RIB:  Du sagtest „Leute, macht euch nicht so einen Kopf“ – ich finde du hast auf dem Album leichte Lyrics schon mit tiefergehenden Themen kombiniert, da kann man sich als Hörer schon durchaus mal „einen Kopf machen“.


 

MM: Wenn du es genau durchhörst, kann in die Texte jeder für sich selbst viel reininterpretieren, am Ende ist es aber einfach gute Laune. Klar, es ist immer noch Intellektueller als irgendwelche Pop-Songs, letztendlich geht es aber einfach nur ums Tanzen.


 

RIB: Die Tatsache, dass du Vater bist, spielt schon eine Rolle, du singst von Floskeln wie „Vater werden ist nicht schwer, Vater sein dagegen sehr“. Man könnte fast von einem pädagogischen Touch reden.


 

MM: Es ist so ein Balance-Akt.
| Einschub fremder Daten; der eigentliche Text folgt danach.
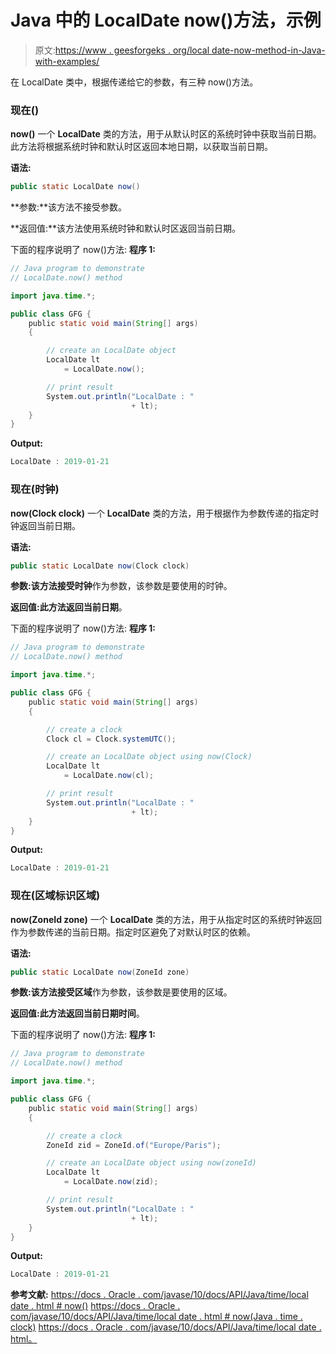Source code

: # Java 中的 LocalDate now()方法，示例

> 原文:[https://www . geesforgeks . org/local date-now-method-in-Java-with-examples/](https://www.geeksforgeeks.org/localdate-now-method-in-java-with-examples/)

在 LocalDate 类中，根据传递给它的参数，有三种 now()方法。

### 现在()

**now()** 一个 **LocalDate** 类的方法，用于从默认时区的系统时钟中获取当前日期。此方法将根据系统时钟和默认时区返回本地日期，以获取当前日期。

**语法:**

```java
public static LocalDate now()

```

**参数:**该方法不接受参数。

**返回值:**该方法使用系统时钟和默认时区返回当前日期。

下面的程序说明了 now()方法:
**程序 1:**

```java
// Java program to demonstrate
// LocalDate.now() method

import java.time.*;

public class GFG {
    public static void main(String[] args)
    {

        // create an LocalDate object
        LocalDate lt
            = LocalDate.now();

        // print result
        System.out.println("LocalDate : "
                           + lt);
    }
}
```

**Output:**

```java
LocalDate : 2019-01-21

```

### 现在(时钟)

**now(Clock clock)** 一个 **LocalDate** 类的方法，用于根据作为参数传递的指定时钟返回当前日期。

**语法:**

```java
public static LocalDate now(Clock clock)

```

**参数:**该方法接受**时钟**作为参数，该参数是要使用的时钟。

**返回值:**此方法返回**当前日期**。

下面的程序说明了 now()方法:
**程序 1:**

```java
// Java program to demonstrate
// LocalDate.now() method

import java.time.*;

public class GFG {
    public static void main(String[] args)
    {

        // create a clock
        Clock cl = Clock.systemUTC();

        // create an LocalDate object using now(Clock)
        LocalDate lt
            = LocalDate.now(cl);

        // print result
        System.out.println("LocalDate : "
                           + lt);
    }
}
```

**Output:**

```java
LocalDate : 2019-01-21

```

### 现在(区域标识区域)

**now(ZoneId zone)** 一个 **LocalDate** 类的方法，用于从指定时区的系统时钟返回作为参数传递的当前日期。指定时区避免了对默认时区的依赖。

**语法:**

```java
public static LocalDate now(ZoneId zone)

```

**参数:**该方法接受**区域**作为参数，该参数是要使用的区域。

**返回值:**此方法返回**当前日期时间**。

下面的程序说明了 now()方法:
**程序 1:**

```java
// Java program to demonstrate
// LocalDate.now() method

import java.time.*;

public class GFG {
    public static void main(String[] args)
    {

        // create a clock
        ZoneId zid = ZoneId.of("Europe/Paris");

        // create an LocalDate object using now(zoneId)
        LocalDate lt
            = LocalDate.now(zid);

        // print result
        System.out.println("LocalDate : "
                           + lt);
    }
}
```

**Output:**

```java
LocalDate : 2019-01-21

```

**参考文献:**
[https://docs . Oracle . com/javase/10/docs/API/Java/time/local date . html # now()](https://docs.oracle.com/javase/10/docs/api/java/time/LocalDate.html#now())
[https://docs . Oracle . com/javase/10/docs/API/Java/time/local date . html # now(Java . time . clock)](https://docs.oracle.com/javase/10/docs/api/java/time/LocalDate.html#now(java.time.Clock))
[https://docs . Oracle . com/javase/10/docs/API/Java/time/local date . html。](https://docs.oracle.com/javase/10/docs/api/java/time/LocalDate.html#now(java.time.ZoneId))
Musik machen und ne Familie haben ist nicht immer ganz einfach. Nomade sein und zuhause die Kinder zu haben muss man irgendwie zusammen kriegen.


 

RIB: Das Nomade-Album ist ja selbst auch ein Nomade und wird nicht immer erhältlich sein. Wie lange noch?


 

MM: Ja, das Album ist wie die Sommer-Edition von so ner Schokofirma. Es wird bis Mitte September erhältlich sein, spätestens Ende des Sommers ist es dann erstmal wieder weg vom Markt.


 

RIB: Denkst du über eine Fortsetzung mit den aussortierten Tracks nach?


 

MM: Doch. Das ist eigentlich schon alles halbwegs geplant. Mal sehen, welche neuen Ideen dann noch dazukommen. Es gibt auch den Plan von einer Platte mit Kindermusik. Mellow Mark ist ja schon immer kinderkompatibel gewesen. Und die Leute, die mich vor 15 Jahren gehört haben, die haben meist jetzt auch schon Kinder. Wir sind irgendwie alle gemeinsam in einer anderen Phase.


 

RIB: Wir sagen Danke für deine Zeit und sind schon gespannt auf die künftigen gemeinsamen Phasen!